You’ve tracked down a coveted bottle of your favorite craft beer. But what’s the best way to enjoy it at home? We asked Anders Kindall, buyer and certified beer server at Pangaea Bier Cafe, to demonstrate how to pour a proper beer.
“The perfect pour always starts with the perfect glass,” explains Kindall, who is in the process of earning his cicerone certification. Serious bars serve beer in glassware specific to the style of the brew. Because it’s impractical to store a wide variety of glassware at home, however, Kindall suggests two glasses that will cover most situations: a nonic pint glass, the type typically used in an English pub, for most Pilsners, lagers, IPAs and red, brown or amber ales; and a tulip glass or snifter, which is appropriate for dark ales, stouts, lambics and quads. Whatever you do, “never use a shaker pint glass; they’re not for serving beer,” insists Kindall.
Starting with a “beer-clean” glass that’s free of residue of any kind is essential, says Kindall. Impurities can cause bubbles to cling to the inside of the glass, “which can affect the flavor and aroma of the beer.” That’s why Kindall always gives the glass a quick rinse before a pour. Also, “the whole frosted-glass thing is verboten,” he explains. “The condensation on a frosty glass will water down the beer and dilute the flavor.”

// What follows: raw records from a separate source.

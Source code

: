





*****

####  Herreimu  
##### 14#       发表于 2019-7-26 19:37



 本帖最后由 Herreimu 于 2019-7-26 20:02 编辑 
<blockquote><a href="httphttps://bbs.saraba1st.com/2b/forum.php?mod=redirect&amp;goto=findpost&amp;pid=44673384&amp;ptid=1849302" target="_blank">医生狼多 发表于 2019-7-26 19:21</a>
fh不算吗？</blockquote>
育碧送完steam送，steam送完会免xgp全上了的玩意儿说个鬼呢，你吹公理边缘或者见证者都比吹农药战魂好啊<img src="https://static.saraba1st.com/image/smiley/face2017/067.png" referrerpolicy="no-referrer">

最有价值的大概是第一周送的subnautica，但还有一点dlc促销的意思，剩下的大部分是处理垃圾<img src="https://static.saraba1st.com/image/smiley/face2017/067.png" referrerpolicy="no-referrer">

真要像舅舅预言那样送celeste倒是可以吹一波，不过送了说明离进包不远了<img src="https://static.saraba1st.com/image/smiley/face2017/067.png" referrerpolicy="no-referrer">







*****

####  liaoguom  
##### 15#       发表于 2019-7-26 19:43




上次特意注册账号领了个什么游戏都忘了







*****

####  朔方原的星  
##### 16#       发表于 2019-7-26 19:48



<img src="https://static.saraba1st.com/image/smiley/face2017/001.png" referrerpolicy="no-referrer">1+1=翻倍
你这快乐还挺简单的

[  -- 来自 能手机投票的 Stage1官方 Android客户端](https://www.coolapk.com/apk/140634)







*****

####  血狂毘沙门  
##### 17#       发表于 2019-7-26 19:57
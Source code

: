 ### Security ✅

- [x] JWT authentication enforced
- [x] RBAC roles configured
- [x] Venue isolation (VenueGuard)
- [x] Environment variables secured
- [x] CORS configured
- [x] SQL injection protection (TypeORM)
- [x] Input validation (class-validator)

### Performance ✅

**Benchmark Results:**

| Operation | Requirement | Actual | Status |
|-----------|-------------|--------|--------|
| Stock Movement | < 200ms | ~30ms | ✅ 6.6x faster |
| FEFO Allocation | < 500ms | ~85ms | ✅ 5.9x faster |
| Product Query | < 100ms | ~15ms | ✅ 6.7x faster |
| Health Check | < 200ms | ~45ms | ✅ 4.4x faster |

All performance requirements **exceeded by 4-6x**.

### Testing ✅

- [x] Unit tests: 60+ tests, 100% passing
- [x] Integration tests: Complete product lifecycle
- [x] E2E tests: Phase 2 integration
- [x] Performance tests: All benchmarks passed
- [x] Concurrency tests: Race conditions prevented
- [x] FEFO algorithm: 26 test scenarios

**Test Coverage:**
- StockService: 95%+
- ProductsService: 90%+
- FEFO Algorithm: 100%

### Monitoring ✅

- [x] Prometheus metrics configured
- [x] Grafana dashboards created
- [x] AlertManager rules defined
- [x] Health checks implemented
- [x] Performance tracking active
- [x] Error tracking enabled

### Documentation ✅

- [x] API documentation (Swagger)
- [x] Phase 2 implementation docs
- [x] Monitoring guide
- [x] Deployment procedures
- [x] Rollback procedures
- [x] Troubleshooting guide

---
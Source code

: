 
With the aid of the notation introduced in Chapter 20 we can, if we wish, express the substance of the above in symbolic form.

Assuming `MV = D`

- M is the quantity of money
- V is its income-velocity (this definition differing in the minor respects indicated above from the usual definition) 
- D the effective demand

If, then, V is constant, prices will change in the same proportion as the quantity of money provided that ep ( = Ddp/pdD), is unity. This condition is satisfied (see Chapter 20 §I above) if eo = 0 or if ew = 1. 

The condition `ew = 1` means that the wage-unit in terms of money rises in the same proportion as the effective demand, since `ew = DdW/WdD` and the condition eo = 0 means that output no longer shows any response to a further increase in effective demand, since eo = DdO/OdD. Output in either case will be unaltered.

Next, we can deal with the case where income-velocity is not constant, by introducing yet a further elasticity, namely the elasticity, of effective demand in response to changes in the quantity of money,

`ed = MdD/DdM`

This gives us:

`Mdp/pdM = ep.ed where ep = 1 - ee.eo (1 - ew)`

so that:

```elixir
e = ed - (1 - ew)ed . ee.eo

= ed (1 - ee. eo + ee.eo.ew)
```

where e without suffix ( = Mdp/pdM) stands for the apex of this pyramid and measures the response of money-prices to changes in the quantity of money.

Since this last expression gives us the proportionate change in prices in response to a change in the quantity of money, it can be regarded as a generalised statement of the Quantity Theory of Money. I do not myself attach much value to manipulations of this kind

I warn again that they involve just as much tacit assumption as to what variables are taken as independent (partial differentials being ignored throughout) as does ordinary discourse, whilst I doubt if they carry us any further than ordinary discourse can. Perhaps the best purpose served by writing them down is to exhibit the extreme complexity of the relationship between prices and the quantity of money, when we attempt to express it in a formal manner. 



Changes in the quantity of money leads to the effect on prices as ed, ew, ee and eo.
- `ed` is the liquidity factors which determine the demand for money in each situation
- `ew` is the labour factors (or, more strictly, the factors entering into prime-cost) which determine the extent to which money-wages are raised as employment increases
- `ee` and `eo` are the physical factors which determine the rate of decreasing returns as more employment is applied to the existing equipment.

Whether you’re pouring from a tap or from a bottle, place the glass at a 45-degree angle and allow the beer to cascade down the side of the glass, slowly tipping it upright as you go. “If the carbonation is lively and it starts foaming right away, just let it sit” before continuing with the pour, advises Kindall. “If you pour beer right into foam, it just makes more foam.” A im for a head of foam that’s about as wide as your index finger. Because a vigorous pour can result in a flat beer, patience is key. “Behind the bar, I stress patience with all the bartenders,” says Kindall. “We want to give customers the perfect pour, and it takes time to do that. “
The final word
Kindall, a self-professed beer fanatic but certainly no snob, believes there’s a beer for every occasion, adding that it’s permissible to bypass the pour altogether. “If you’re coming home and want to enjoy a beer, it’s perfectly acceptable to just drink it out of the can.” Drinking from the can is akin to eating from a paper plate—it’s not fancy, but it gets the job done. But for an elevated experience, a proper pour is in order. “So much time and effort and love have been put into this beer. Why wouldn’t you want to enjoy it that way?”